Divergent Review

Divergent
Following a war, human society survives in a blocked-off Chicago, divided into five factions. Young Tris (Woodley) has been raised among selfless Abnegation but, on testing, discovers that she is 'Divergent' and a threat to the system. She joins the action-loving Dauntless to find her own path.

by Helen O'Hara |
Published on
Release Date:

04 Apr 2014

Running Time:

139 minutes

Certificate:

12A

Original Title:

Divergent

In the post-apocalyptic future of the Veronica Roth novel adapted here, the question, "What is your greatest strength?" is no longer a job interview stumper but the basis of an entire society. Five factions - Abnegation, Candour, Amity, Dauntless and Erudite (consistent grammar apparently died with civilisation) now comprise the population, and this compulsory segregation is designed somehow to promote peace, despite an almost immediate sense that these groups are poised for conflict. It's a set-up more successful as a philosophy class hypothetical than a dramatic premise, but director Neil Burger does a good job of papering over cracks that could have ruined his character study.

Our heroine is Shailene Woodley's Tris, born in the Amish-like Abnegation faction to selflessly serve others but who, we learn from voiceover, doesn't quite fit in. It turns out that that she is 'Divergent', with an aptitude for three factions. This is portrayed like a superpower, with Tris able to solve problems that stump her faction mates, but it makes her a threat to the carefully ordered system.

Tris soon joins the Dauntless, a group characterised by high-tech sportswear, a penchant for whooping and a habit of jumping from fast objects and high buildings. There she makes new friends, including hunky trainer Four (Theo James), and the film's second act becomes a lengthy and violent training montage. But while Tris faces a growing chance of discovery by scary Erudite leader Jeanine (Kate Winslet on the sort of stern form that suggests she's the natural heir to Judi Dench), trouble is brewing on a larger scale.

If you're getting shades of The Hunger Games from all this the filmmakers will be thrilled, because they're all-too-obviously trying to launch a similar franchise with a tough heroine, solid action sequences and a world that might credibly be shaken by a teenager. But while the dystopian, stratified societies are superficially similar, Divergent has none of the cod-Roman familiarity of The Hunger Games. There's more training than action - much of the film is concerned with Tris' quest to move up her class rankings rather than grand questions of politics - and on small human dramas Tris must negotiate. The location, the real Chicago playing its digitally ruined self, gives it a scale it might otherwise lack, even if the visuals are highly reminiscent of I Am Legend.

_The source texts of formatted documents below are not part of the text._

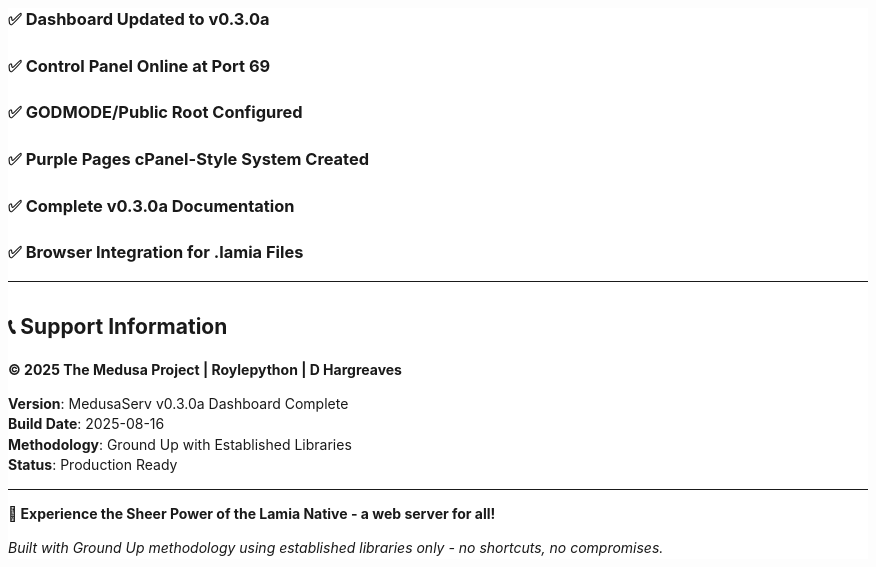 ### ✅ Dashboard Updated to v0.3.0a
### ✅ Control Panel Online at Port 69
### ✅ GODMODE/Public Root Configured
### ✅ Purple Pages cPanel-Style System Created
### ✅ Complete v0.3.0a Documentation
### ✅ Browser Integration for .lamia Files

---

## 📞 Support Information

**© 2025 The Medusa Project | Roylepython | D Hargreaves**

**Version**: MedusaServ v0.3.0a Dashboard Complete  
**Build Date**: 2025-08-16  
**Methodology**: Ground Up with Established Libraries  
**Status**: Production Ready  

---

**🚀 Experience the Sheer Power of the Lamia Native - a web server for all!**

*Built with Ground Up methodology using established libraries only - no shortcuts, no compromises.*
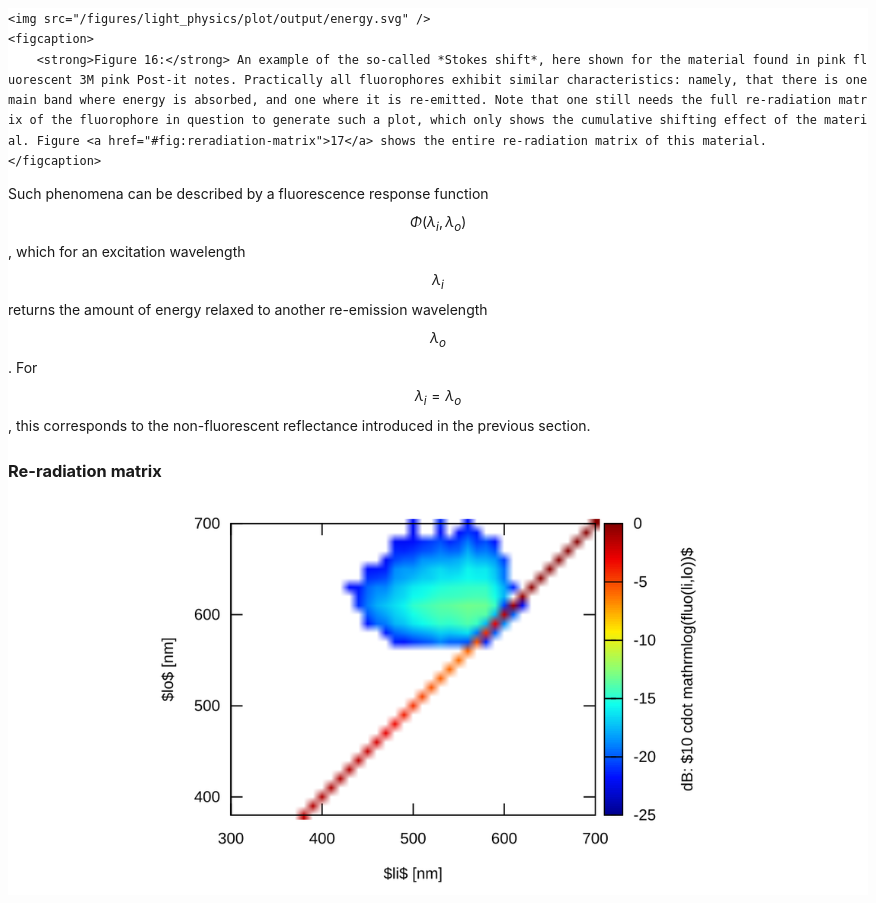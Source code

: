     <img src="/figures/light_physics/plot/output/energy.svg" />
    <figcaption>
        <strong>Figure 16:</strong> An example of the so-called *Stokes shift*, here shown for the material found in pink fluorescent 3M pink Post-it notes. Practically all fluorophores exhibit similar characteristics: namely, that there is one main band where energy is absorbed, and one where it is re-emitted. Note that one still needs the full re-radiation matrix of the fluorophore in question to generate such a plot, which only shows the cumulative shifting effect of the material. Figure <a href="#fig:reradiation-matrix">17</a> shows the entire re-radiation matrix of this material.
    </figcaption>
</figure>

Such phenomena can be described by a fluorescence response function $$\Phi(\lambda_i, \lambda_o)$$, which for an excitation wavelength $$\lambda_i$$ returns the amount of energy relaxed to another re-emission wavelength $$\lambda_o$$. For  $$\lambda_i=\lambda_o$$, this corresponds to the non-fluorescent reflectance introduced in the previous section.

### Re-radiation matrix

<figure id="fig:reradiation-matrix">
    <img src="/figures/light_physics/plot/output/matrix.svg" />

The film's great strength is its cast, and Woodley in particular. Her attempts to negotiate the pressures of friends, family and her own nature are understated and credible even when she faces fantastical challenges, and like Jennifer Lawrence in The Hunger Games she convinces as an action heroine. James stays just the right side of brooding as the male lead, and more established actors - Winslet, Ashley Judd and Tony Goldwyn as Tris' parents, Ray Stevenson as the Abnegation leader and Maggie Q as, essentially, Basil Exposition - earn their day's pay in the smaller supporting roles. Whether they will all get the sequel that it begs for remains to be seen, but purely as a first chapter to something larger it's an entertaining start.

Smart, tough and a little bit cool, this is an intriguing opening rather than a slam-dunk in its own right, but the cast - and especially Woodley - make it sufficiently diverting to merit a place in the action franchise ranks.